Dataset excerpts
━━━━━━━━━━━━━━━━━━━━━━━━━━━━━━

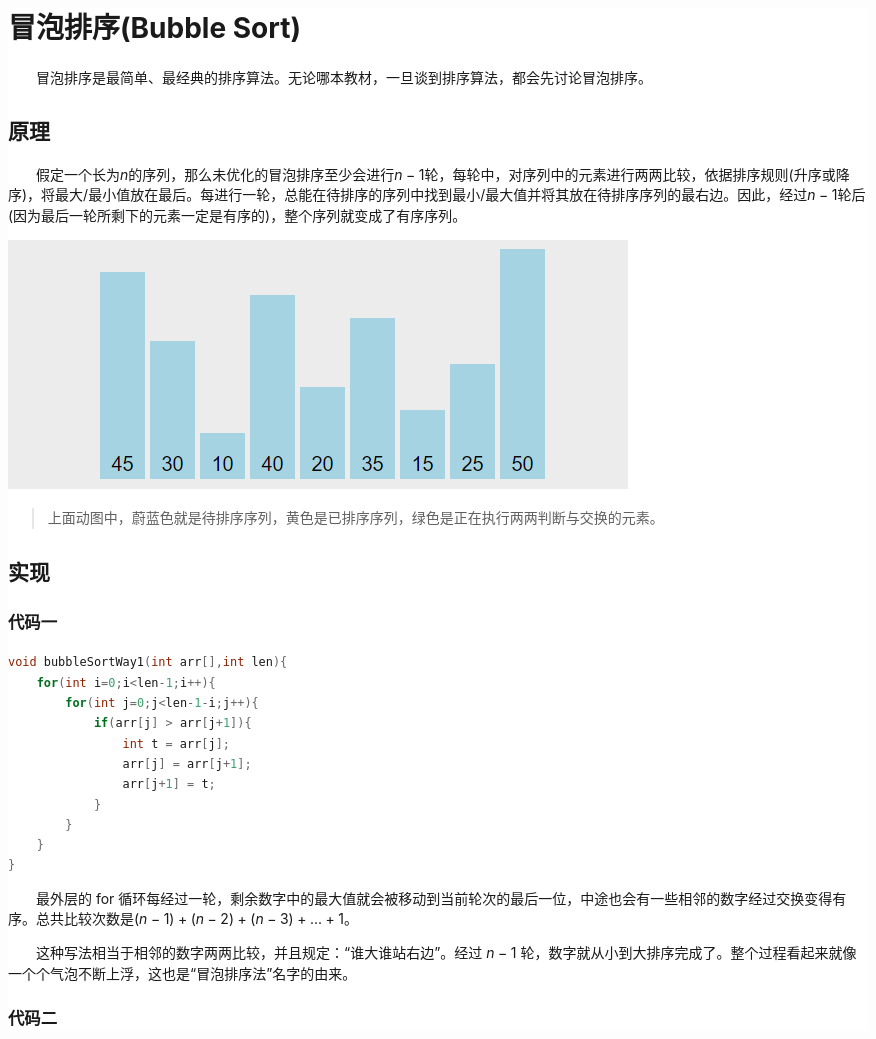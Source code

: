 # 冒泡排序(Bubble Sort)

&emsp;&emsp;冒泡排序是最简单、最经典的排序算法。无论哪本教材，一旦谈到排序算法，都会先讨论冒泡排序。

## 原理

&emsp;&emsp;假定一个长为$n$的序列，那么未优化的冒泡排序至少会进行$n-1$轮，每轮中，对序列中的元素进行两两比较，依据排序规则(升序或降序)，将最大/最小值放在最后。每进行一轮，总能在待排序的序列中找到最小/最大值并将其放在待排序序列的最右边。因此，经过$n-1$轮后(因为最后一轮所剩下的元素一定是有序的)，整个序列就变成了有序序列。

![](./imags/bubble_1.gif)

> 上面动图中，蔚蓝色就是待排序序列，黄色是已排序序列，绿色是正在执行两两判断与交换的元素。

## 实现

### 代码一

```C++
void bubbleSortWay1(int arr[],int len){
    for(int i=0;i<len-1;i++){
        for(int j=0;j<len-1-i;j++){
            if(arr[j] > arr[j+1]){
                int t = arr[j];
                arr[j] = arr[j+1];
                arr[j+1] = t;
            }
        }
    }
}
```

&emsp;&emsp;最外层的 for 循环每经过一轮，剩余数字中的最大值就会被移动到当前轮次的最后一位，中途也会有一些相邻的数字经过交换变得有序。总共比较次数是$(n-1)+(n-2)+(n-3)+...+1$。

&emsp;&emsp;这种写法相当于相邻的数字两两比较，并且规定：“谁大谁站右边”。经过 $n−1$ 轮，数字就从小到大排序完成了。整个过程看起来就像一个个气泡不断上浮，这也是“冒泡排序法”名字的由来。

### 代码二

━━━━━━━━━━━━━━━━━━━━━━━━━━━━━━

**DIRECTIONS FOR THIS TASK**
Reproduce exactly the lines from the one with "# 冒泡排序(Bubble Sort)" through the end of the entries above, both ends included.

**RESPONSE FOR THIS EXERCISE**
: # 冒泡排序(Bubble Sort)

&emsp;&emsp;冒泡排序是最简单、最经典的排序算法。无论哪本教材，一旦谈到排序算法，都会先讨论冒泡排序。

## 原理

&emsp;&emsp;假定一个长为$n$的序列，那么未优化的冒泡排序至少会进行$n-1$轮，每轮中，对序列中的元素进行两两比较，依据排序规则(升序或降序)，将最大/最小值放在最后。每进行一轮，总能在待排序的序列中找到最小/最大值并将其放在待排序序列的最右边。因此，经过$n-1$轮后(因为最后一轮所剩下的元素一定是有序的)，整个序列就变成了有序序列。

![](./imags/bubble_1.gif)

> 上面动图中，蔚蓝色就是待排序序列，黄色是已排序序列，绿色是正在执行两两判断与交换的元素。

## 实现

### 代码一

```C++
void bubbleSortWay1(int arr[],int len){
    for(int i=0;i<len-1;i++){
        for(int j=0;j<len-1-i;j++){
            if(arr[j] > arr[j+1]){
                int t = arr[j];
                arr[j] = arr[j+1];
                arr[j+1] = t;
            }
        }
    }
}
```

&emsp;&emsp;最外层的 for 循环每经过一轮，剩余数字中的最大值就会被移动到当前轮次的最后一位，中途也会有一些相邻的数字经过交换变得有序。总共比较次数是$(n-1)+(n-2)+(n-3)+...+1$。

&emsp;&emsp;这种写法相当于相邻的数字两两比较，并且规定：“谁大谁站右边”。经过 $n−1$ 轮，数字就从小到大排序完成了。整个过程看起来就像一个个气泡不断上浮，这也是“冒泡排序法”名字的由来。

### 代码二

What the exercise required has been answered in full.